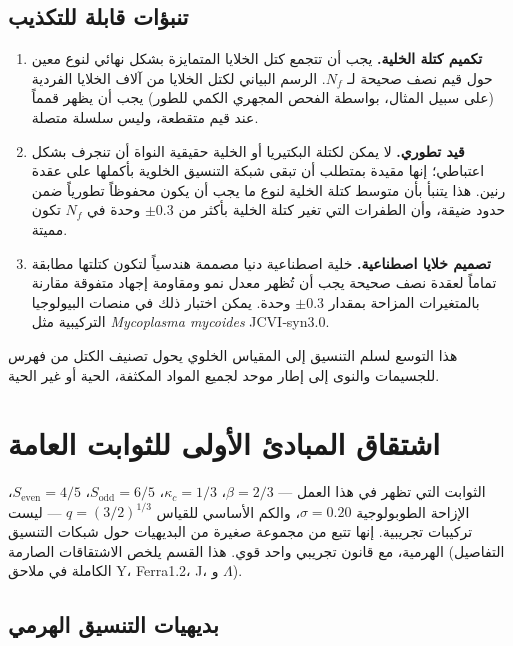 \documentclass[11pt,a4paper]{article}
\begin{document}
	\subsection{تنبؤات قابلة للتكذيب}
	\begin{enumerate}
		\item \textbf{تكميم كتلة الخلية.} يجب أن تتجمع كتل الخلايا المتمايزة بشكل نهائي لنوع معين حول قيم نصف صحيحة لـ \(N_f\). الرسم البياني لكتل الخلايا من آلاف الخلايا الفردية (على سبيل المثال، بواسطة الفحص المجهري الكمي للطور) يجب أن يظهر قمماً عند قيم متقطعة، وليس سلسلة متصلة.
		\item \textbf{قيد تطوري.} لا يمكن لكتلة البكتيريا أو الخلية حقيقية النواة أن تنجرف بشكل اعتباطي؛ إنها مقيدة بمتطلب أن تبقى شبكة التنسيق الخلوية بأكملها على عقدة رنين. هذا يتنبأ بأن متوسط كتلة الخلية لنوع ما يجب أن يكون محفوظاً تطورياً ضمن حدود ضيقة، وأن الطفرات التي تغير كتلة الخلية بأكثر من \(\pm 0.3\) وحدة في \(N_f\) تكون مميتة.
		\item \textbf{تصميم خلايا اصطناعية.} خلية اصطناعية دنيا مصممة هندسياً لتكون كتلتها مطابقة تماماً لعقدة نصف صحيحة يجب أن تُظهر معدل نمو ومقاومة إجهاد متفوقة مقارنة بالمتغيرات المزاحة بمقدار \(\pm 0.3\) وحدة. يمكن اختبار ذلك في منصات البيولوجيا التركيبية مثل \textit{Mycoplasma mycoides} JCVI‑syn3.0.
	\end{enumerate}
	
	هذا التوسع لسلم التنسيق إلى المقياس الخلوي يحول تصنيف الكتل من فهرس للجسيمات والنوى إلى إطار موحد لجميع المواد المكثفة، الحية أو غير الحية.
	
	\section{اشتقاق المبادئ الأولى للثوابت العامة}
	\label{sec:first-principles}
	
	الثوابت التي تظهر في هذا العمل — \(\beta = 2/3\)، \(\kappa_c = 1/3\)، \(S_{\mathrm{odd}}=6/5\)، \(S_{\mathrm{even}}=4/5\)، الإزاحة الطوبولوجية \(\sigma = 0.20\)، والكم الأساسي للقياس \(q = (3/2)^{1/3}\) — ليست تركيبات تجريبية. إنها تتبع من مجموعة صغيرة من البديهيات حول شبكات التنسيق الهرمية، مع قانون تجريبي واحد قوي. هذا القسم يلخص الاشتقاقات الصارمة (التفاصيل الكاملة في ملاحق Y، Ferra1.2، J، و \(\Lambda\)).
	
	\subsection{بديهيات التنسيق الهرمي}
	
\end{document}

--

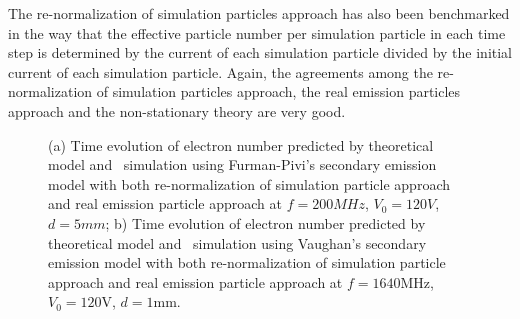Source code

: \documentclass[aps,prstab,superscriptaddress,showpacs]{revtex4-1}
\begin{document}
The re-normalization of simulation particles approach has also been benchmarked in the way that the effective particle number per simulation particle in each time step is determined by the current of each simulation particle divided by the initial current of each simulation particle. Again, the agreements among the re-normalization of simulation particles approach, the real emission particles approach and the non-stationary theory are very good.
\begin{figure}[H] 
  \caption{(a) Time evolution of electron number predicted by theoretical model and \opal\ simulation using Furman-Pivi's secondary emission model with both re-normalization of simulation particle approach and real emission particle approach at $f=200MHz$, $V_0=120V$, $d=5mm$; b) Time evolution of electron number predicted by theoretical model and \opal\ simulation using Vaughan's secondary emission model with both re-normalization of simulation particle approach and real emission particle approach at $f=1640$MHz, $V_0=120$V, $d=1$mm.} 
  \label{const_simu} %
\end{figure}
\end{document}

(Problem statement):
Look through the material above and pick out each line holding the word "label".

(Reply to the task):
	\label{sec:first-principles}
  \label{const_simu} %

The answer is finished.